───── Data for processing

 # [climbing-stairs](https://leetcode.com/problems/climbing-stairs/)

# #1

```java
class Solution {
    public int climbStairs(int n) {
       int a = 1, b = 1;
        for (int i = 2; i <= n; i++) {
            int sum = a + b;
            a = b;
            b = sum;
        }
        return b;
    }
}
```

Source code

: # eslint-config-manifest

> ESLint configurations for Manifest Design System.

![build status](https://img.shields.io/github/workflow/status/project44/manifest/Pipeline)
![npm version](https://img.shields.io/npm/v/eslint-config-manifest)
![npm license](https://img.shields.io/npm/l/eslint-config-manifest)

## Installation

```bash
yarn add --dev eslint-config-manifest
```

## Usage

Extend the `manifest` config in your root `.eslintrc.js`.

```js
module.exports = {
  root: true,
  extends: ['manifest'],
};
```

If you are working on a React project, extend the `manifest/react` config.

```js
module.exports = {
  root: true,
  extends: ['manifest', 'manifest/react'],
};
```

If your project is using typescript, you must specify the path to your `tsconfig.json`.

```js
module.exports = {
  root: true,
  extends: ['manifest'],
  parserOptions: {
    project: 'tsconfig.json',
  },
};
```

──────────
───── Data for processing

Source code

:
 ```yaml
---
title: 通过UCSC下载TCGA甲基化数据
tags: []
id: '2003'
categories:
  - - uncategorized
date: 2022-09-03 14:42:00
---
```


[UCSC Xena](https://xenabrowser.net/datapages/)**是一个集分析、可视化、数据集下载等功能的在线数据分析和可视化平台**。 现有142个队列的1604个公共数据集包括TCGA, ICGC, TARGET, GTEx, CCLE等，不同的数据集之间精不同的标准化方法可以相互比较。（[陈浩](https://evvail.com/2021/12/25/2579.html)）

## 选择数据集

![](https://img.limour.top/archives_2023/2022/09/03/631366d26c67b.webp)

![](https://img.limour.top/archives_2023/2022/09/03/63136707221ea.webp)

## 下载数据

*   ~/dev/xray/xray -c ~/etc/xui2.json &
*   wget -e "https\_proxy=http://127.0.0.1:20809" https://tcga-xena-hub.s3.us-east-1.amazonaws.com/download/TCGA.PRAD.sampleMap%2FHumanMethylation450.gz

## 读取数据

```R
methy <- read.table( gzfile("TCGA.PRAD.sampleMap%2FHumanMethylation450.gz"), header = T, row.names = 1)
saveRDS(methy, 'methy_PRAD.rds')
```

──────────
───── Data for processing

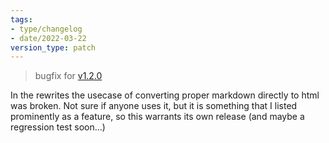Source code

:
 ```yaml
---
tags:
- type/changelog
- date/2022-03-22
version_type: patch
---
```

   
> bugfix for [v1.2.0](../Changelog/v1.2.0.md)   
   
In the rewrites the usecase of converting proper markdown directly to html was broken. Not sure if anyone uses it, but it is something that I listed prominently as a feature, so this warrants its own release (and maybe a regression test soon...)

──────────

Assignment: Scanning the data above, copy out every line where "json" is found.

Solution below:
If your project is using typescript, you must specify the path to your `tsconfig.json`.
    project: 'tsconfig.json',
*   ~/dev/xray/xray -c ~/etc/xui2.json &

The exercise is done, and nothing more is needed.